The Great Magellan Telescope project has just received a new injection of capital to accelerate its construction on the peaks of the Andes and begin capturing the universe later this decade. With a total budget of about $1 billion, just one-tenth the cost of the James Webb, the GMT will make the space telescope’s stunning images look like they were taken by a digital camera from the 1990s. But the intrepid spacecraft still has a couple of aces up its sleeve.
Housed in a twelve-story-tall building atop the Las Campanas Observatory – located in the Atacama region of the Andes in Chile – this titan will offer four times the spatial resolution of the James Webb, ten times that of Hubble and 200 times that of other ground-based telescopes. It will be the first of a group of telescopes in the U.S. Extremely Large Telescope program, although it is an international instrument funded by institutions in Australia, Brazil, South Korea, the U.S., and Chile.
Webb versus Magellan
Given the stark contrast in power and price with James Webb, the natural question is how can a machine four times more powerful cost a tenth of the budget? The GMT is almost 24.5 meters in diameter and distributed over seven giant 8.4-meter mirrors, something that makes it possible to quadruple the resolution of the Webb. Its construction is not simple.
As Paul Gilster – astronomy and astronautics expert with the Planetary Society, member of the Tau Zero Foundation for the Advancement of Interstellar Travel, and author of the fascinating blog Centauri Dreams – tells me, another major complication of the GMT lies in the fact that it operates from Earth. “We can build much larger telescopes on the ground, but in addition to the problem of the effect of the atmosphere on the infrared spectrum we have to employ adaptive optics to adjust for atmospheric blur and visual distortion as conditions change in the air,” notes Gilster. “A laser guide star and rapidly deformable mirrors make this possible.”

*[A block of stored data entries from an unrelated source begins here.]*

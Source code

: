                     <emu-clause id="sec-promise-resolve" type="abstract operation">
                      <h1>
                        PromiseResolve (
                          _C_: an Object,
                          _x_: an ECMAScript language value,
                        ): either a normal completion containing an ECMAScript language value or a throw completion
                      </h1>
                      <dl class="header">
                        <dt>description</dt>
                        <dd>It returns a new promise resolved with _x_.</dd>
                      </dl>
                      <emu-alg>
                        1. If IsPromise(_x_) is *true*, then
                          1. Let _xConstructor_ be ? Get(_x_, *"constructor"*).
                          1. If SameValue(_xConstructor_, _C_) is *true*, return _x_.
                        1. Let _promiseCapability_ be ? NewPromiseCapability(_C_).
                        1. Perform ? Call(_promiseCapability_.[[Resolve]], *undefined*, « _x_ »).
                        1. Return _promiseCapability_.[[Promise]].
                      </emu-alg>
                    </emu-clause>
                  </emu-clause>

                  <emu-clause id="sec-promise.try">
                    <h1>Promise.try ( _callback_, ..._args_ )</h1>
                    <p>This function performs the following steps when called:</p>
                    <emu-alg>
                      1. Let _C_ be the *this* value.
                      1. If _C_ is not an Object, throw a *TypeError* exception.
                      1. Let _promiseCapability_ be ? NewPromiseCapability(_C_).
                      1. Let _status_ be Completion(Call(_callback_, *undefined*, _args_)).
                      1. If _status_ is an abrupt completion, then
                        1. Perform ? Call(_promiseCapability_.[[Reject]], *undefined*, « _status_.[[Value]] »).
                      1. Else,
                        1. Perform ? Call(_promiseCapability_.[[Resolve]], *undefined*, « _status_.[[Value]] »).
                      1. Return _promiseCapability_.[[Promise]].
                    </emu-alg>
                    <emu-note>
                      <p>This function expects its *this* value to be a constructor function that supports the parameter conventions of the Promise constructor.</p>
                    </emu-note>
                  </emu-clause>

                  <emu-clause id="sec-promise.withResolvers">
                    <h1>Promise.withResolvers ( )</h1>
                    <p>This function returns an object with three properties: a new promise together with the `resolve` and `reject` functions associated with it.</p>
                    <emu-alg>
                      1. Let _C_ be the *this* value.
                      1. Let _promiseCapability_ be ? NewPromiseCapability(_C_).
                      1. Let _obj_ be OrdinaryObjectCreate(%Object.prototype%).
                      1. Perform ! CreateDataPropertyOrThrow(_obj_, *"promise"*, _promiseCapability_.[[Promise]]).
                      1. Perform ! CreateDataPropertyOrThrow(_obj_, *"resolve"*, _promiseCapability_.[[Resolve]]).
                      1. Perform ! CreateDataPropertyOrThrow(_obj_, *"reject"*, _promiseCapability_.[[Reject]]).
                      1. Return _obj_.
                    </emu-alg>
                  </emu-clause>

The Webb is obviously much more expensive because it is a much more complex instrument and mission than the GMT because it operates in space. The JWST was built to withstand the violent liftoff of a rocket, a long journey to its orbit, and the extreme contrast between cold and heat of space. In addition, with the limited size of the rocket capsule, the design had to be extremely compact. Its designers had to fabricate a complex set of mechanical origami that, once in orbit, could be unfolded to form a 6.5-meter mirror.
The Webb’s advantages
But it is precisely that space-based nature that gives JWST capabilities that GMT cannot emulate. As Avi Loeb – head of the Galileo Project and director of the Institute for Theory and Computation at the Harvard-Smithsonian Center for Astrophysics – tells me by email, JWST focuses on longer wavelengths in the infrared, doubling GMT’s sensitivity. “The problem is that GMT will be limited, like any ground-based observatory, by the brightness and opacity of Earth’s atmosphere, which affects the wavelength [of light from astronomical objects],” Loeb notes, “In particular, the atmosphere is bright and opaque for many of the wavelength bands to which JWST is sensitive.

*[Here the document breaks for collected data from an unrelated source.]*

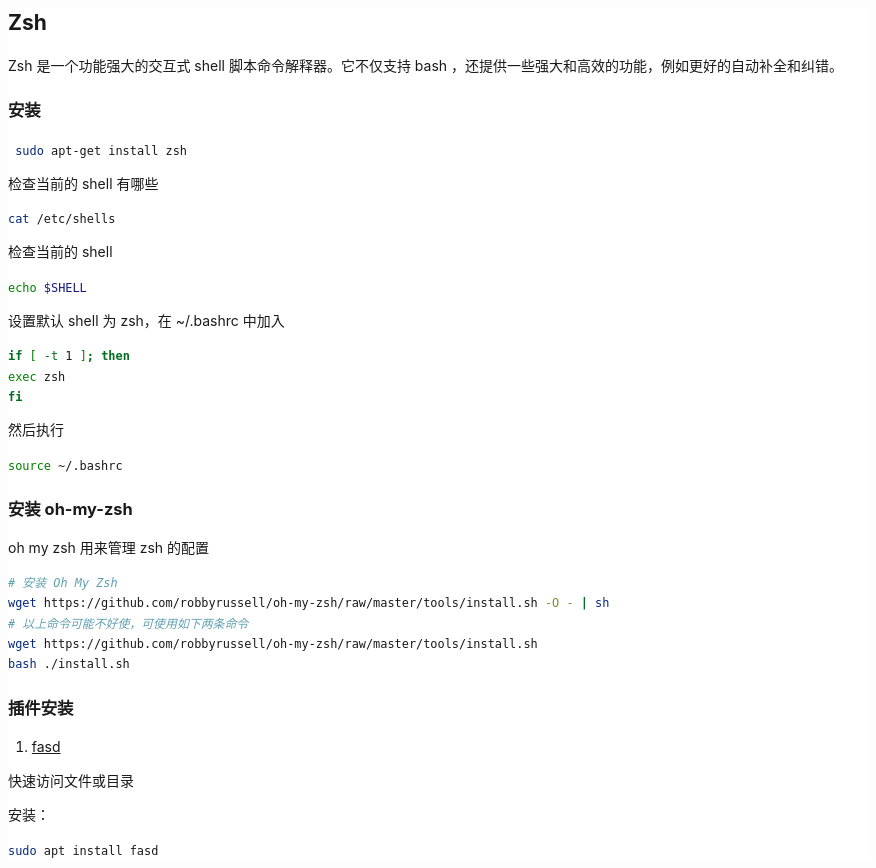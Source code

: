 


## Zsh

Zsh 是一个功能强大的交互式 shell 脚本命令解释器。它不仅支持 bash ，还提供一些强大和高效的功能，例如更好的自动补全和纠错。

### 安装

```bash
 sudo apt-get install zsh
```

检查当前的 shell 有哪些

```bash
cat /etc/shells
```

检查当前的 shell

```bash
echo $SHELL
```

设置默认 shell 为 zsh，在 ~/.bashrc 中加入

```bash
if [ -t 1 ]; then
exec zsh
fi
```

然后执行

```bash
source ~/.bashrc
```


### 安装 oh-my-zsh

oh my zsh 用来管理 zsh 的配置

```bash
# 安装 Oh My Zsh
wget https://github.com/robbyrussell/oh-my-zsh/raw/master/tools/install.sh -O - | sh
# 以上命令可能不好使，可使用如下两条命令
wget https://github.com/robbyrussell/oh-my-zsh/raw/master/tools/install.sh
bash ./install.sh
```

### 插件安装

1.  [fasd](https://github.com/clvv/fasd)

  快速访问文件或目录

  安装：

  ```bash
  sudo apt install fasd
  ```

Gilster also points to the advantages of the combination of a wide field of view and the use of many infrared wavelengths, which “enhance our ability to see faint, distant galaxies in the earliest era of the universe. This is because, “at interstellar distances, a star like the Sun is a billion times brighter than Jupiter in visible light, but only 100 times brighter at infrared wavelengths.” That’s a big advantage for Webb in hunting for planets that may harbor extraterrestrial life.

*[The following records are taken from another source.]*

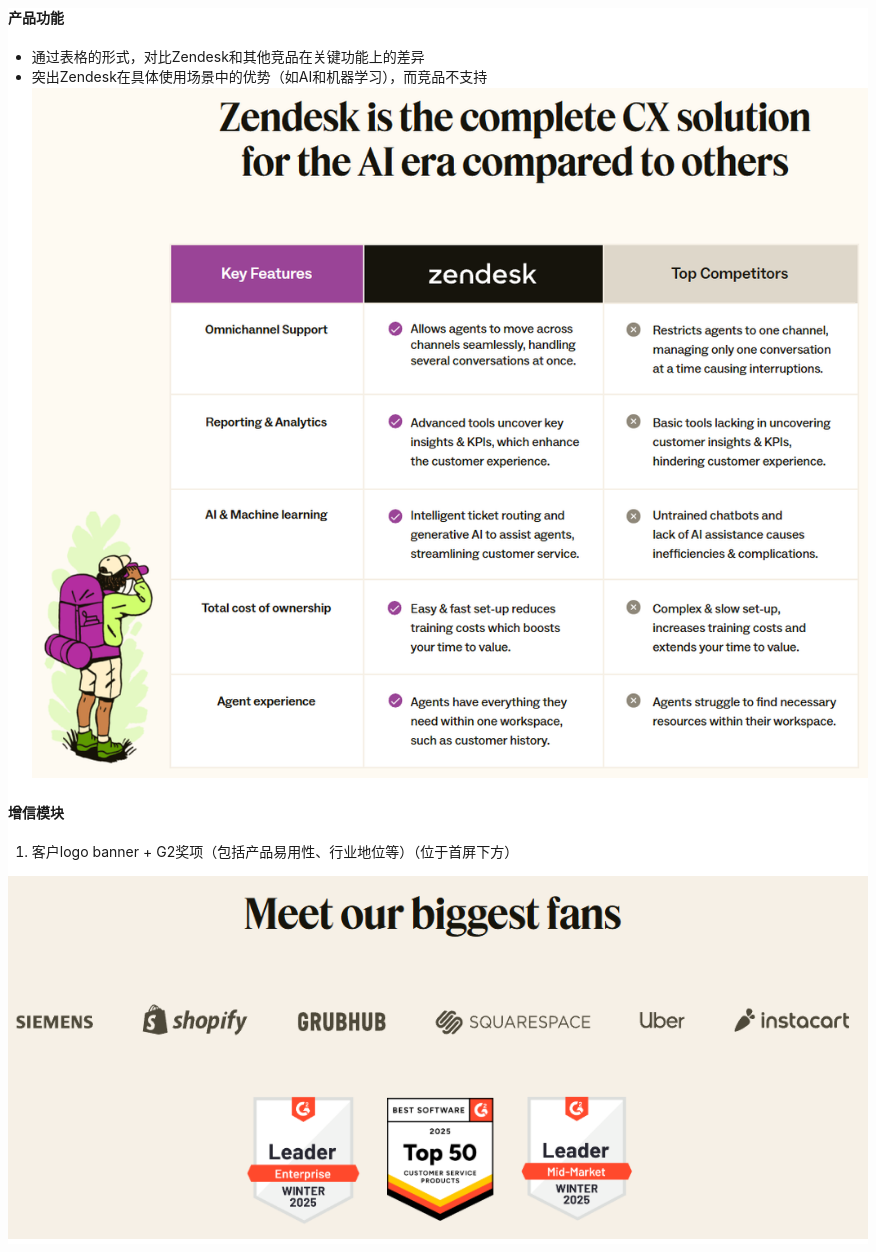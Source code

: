 #### 产品功能
- 通过表格的形式，对比Zendesk和其他竞品在关键功能上的差异
- 突出Zendesk在具体使用场景中的优势（如AI和机器学习），而竞品不支持
![zendesk-feature](zendesk-feature.png)

#### 增信模块
1. 客户logo banner + G2奖项（包括产品易用性、行业地位等）（位于首屏下方）

![zendesk-social-proof](zendesk-social-proof.png)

The golden age of astronomy
Still, the GMT’s increase in resolution will be dramatic, as the simulation above shows. By this measure, GMT will have a resolving power that is an order of magnitude better, after compensating for atmospheric turbulence blur.” In addition, he says GMT offers a much larger light-sensitive area than JWST and will therefore be able to detect much fainter sources.
In any case, as Gilster notes, in the end, “extremely large telescopes such as GMT will complement rather than replace space-based instrumentation such as JWST and the upcoming Roman space telescope, each advancing knowledge through methods best suited to its location.” According to Gilster, each will offer us different data on “the evolution of the universe, the origins of the elements, and the myriad planetary systems that pervade the nearly innumerable galaxies we can observe.”